* PROVIDED RECORDS
# # #
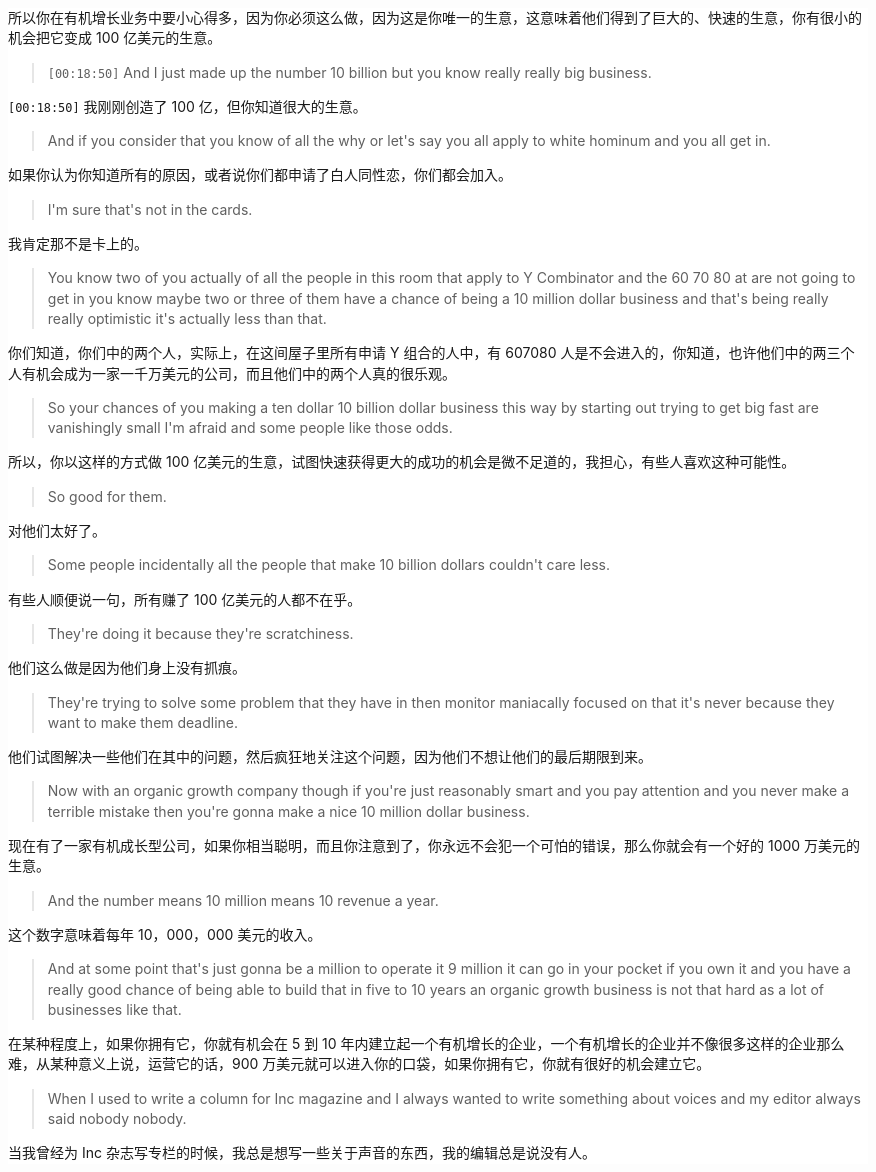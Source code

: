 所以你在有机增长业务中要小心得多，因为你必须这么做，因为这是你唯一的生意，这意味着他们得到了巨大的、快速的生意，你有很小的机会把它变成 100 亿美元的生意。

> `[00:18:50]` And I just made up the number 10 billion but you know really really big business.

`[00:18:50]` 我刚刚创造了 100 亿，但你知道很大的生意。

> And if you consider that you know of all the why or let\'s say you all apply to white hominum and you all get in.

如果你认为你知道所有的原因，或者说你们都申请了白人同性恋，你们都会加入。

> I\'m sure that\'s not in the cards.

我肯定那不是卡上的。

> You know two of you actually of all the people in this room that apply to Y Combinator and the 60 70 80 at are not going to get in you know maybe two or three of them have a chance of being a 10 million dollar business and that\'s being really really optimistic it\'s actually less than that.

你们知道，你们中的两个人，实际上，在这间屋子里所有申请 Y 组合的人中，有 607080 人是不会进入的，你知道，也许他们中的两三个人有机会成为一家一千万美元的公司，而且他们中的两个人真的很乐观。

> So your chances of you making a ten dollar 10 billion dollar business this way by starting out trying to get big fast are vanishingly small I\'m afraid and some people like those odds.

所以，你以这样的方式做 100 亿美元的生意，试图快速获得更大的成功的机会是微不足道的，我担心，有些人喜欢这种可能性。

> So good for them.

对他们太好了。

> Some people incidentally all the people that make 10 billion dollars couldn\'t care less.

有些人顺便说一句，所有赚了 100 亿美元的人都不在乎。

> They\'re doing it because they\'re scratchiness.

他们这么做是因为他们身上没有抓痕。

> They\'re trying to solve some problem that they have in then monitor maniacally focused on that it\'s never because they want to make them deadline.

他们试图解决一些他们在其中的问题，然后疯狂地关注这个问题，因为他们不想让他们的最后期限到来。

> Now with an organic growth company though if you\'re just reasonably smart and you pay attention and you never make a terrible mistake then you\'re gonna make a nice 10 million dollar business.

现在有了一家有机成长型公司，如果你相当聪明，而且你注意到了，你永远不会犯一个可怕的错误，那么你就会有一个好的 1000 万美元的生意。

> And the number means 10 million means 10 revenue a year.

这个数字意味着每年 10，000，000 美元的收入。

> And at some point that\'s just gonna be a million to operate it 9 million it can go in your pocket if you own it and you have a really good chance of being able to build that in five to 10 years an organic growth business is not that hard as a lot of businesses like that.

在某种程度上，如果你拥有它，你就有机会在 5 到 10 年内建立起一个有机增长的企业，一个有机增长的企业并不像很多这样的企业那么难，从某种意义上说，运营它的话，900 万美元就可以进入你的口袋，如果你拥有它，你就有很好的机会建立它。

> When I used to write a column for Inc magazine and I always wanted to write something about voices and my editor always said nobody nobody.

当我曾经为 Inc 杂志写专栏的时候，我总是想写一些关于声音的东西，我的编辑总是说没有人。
# # #
* ASSIGNMENT
Among the lines of the preceding data, which ones hold the word "being"? List them.

* SOLUTION
> You know two of you actually of all the people in this room that apply to Y Combinator and the 60 70 80 at are not going to get in you know maybe two or three of them have a chance of being a 10 million dollar business and that\'s being really really optimistic it\'s actually less than that.
> And at some point that\'s just gonna be a million to operate it 9 million it can go in your pocket if you own it and you have a really good chance of being able to build that in five to 10 years an organic growth business is not that hard as a lot of businesses like that.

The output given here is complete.